Giorgia Meloni interviewée par le New York Times : « Est-ce que j’aurai bientôt des nouvelles de Trump ? Nous verrons. Je n’aime pas l’idée d’une Italie asservie »

« Il est clair que je pensais que cela aurait été plus facile avec Donald Trump, compte tenu de nos positions convergentes sur l’immigration et la culture ‘woke' », mais « les choses se sont passées différemment ». C’est ce qu’affirme la Première ministre Giorgia Meloni dans une interview accordée au New York Times. Meloni a admis qu’ils n’avaient pas parlé au président américain depuis plusieurs semaines, après que la locataire de la Chambre ait déclaré « Elle m’a supplié de prendre une photo avec elle, j’ai eu pitié d’elle » et les allers-retours qui ont suivi. Et lorsqu’on lui a demandé si elle et Trump auraient l’occasion de se parler après les vacances d’été, elle a répondu : « Eh bien, nous verrons. » Mais, a-t-il ajouté, « je continue de croire que l’unité de l’Occident est fondamentale. Je ne décide pas de la stratégie italienne en fonction de mes relations personnelles ».
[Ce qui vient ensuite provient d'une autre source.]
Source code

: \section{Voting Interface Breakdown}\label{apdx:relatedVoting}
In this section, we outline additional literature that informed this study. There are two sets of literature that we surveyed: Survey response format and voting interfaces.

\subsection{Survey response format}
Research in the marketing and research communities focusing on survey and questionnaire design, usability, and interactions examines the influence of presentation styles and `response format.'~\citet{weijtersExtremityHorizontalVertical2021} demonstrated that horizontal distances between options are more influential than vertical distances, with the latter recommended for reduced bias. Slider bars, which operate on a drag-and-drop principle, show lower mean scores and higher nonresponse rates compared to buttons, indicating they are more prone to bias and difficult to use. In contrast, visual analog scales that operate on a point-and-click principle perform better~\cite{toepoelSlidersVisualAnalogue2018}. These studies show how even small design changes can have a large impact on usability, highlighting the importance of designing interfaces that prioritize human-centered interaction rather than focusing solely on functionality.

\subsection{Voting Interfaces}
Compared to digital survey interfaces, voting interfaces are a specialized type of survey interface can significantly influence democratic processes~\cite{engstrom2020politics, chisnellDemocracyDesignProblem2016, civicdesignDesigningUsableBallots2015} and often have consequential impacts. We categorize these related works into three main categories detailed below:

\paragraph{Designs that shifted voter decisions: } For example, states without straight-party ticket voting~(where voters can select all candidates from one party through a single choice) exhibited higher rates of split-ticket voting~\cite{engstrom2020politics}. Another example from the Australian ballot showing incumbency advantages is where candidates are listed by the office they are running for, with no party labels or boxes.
Le Premier ministre a ensuite ajouté : « Ce qui m’intéresse, c’est de savoir si je suis libre de devenir président du Conseil des ministres. C’est l’égalité, ne pas être appelé ‘président' », répondant à une question sur les critiques pour avoir choisi d’être appelé ‘Premier ministre’, précisant : « Je crois que ce qui m’a amené jusqu’ici, c’est le courage de prendre le côté inconfortable de l’histoire. De choisir d’aller à contre-courant ».
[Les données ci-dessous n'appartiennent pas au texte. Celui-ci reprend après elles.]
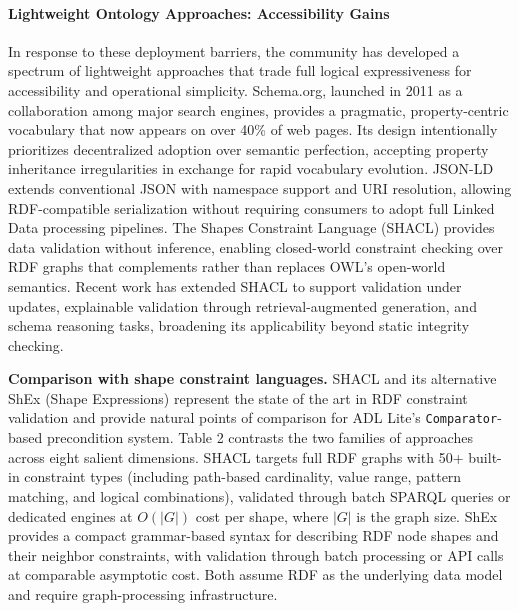 \paragraph{Lightweight Ontology Approaches: Accessibility Gains}\label{lightweight-ontology-approaches-accessibility-gains}

In response to these deployment barriers, the community has developed a spectrum of lightweight approaches that trade full logical expressiveness for accessibility and operational simplicity. Schema.org, launched in 2011 as a collaboration among major search engines, provides a pragmatic, property-centric vocabulary that now appears on over 40\% of web pages\cite{ref8}. Its design intentionally prioritizes decentralized adoption over semantic perfection, accepting property inheritance irregularities in exchange for rapid vocabulary evolution\cite{ref9}. JSON-LD\cite{ref10} extends conventional JSON with namespace support and URI resolution, allowing RDF-compatible serialization without requiring consumers to adopt full Linked Data processing pipelines. The Shapes Constraint Language (SHACL)\cite{ref11} provides data validation without inference, enabling closed-world constraint checking over RDF graphs that complements rather than replaces OWL's open-world semantics\cite{ref12}. Recent work has extended SHACL to support validation under updates\cite{ref13}, explainable validation through retrieval-augmented generation\cite{ref14}, and schema reasoning tasks\cite{ref12}, broadening its applicability beyond static integrity checking.

\textbf{Comparison with shape constraint languages.} SHACL and its alternative ShEx (Shape Expressions)\cite{ref48} represent the state of the art in RDF constraint validation and provide natural points of comparison for ADL Lite's \texttt{Comparator}-based precondition system. Table 2 contrasts the two families of approaches across eight salient dimensions. SHACL targets full RDF graphs with 50+ built-in constraint types (including path-based cardinality, value range, pattern matching, and logical combinations), validated through batch SPARQL queries or dedicated engines at \(O(|G|)\) cost per shape, where \(|G|\) is the graph size\cite{ref11}. ShEx provides a compact grammar-based syntax for describing RDF node shapes and their neighbor constraints, with validation through batch processing or API calls at comparable asymptotic cost\cite{ref48}. Both assume RDF as the underlying data model and require graph-processing infrastructure.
Puis il a expliqué : « Je n’aime pas qu’on me dise quelles sont mes limites. Je n’aime pas l’idée d’une Italie subjuguée, d’une Italie qui se considère inférieure aux autres. » Son objectif, a-t-il ajouté, est de provoquer « la plus grande révolution possible dans cette nation : une révolution de la fierté ».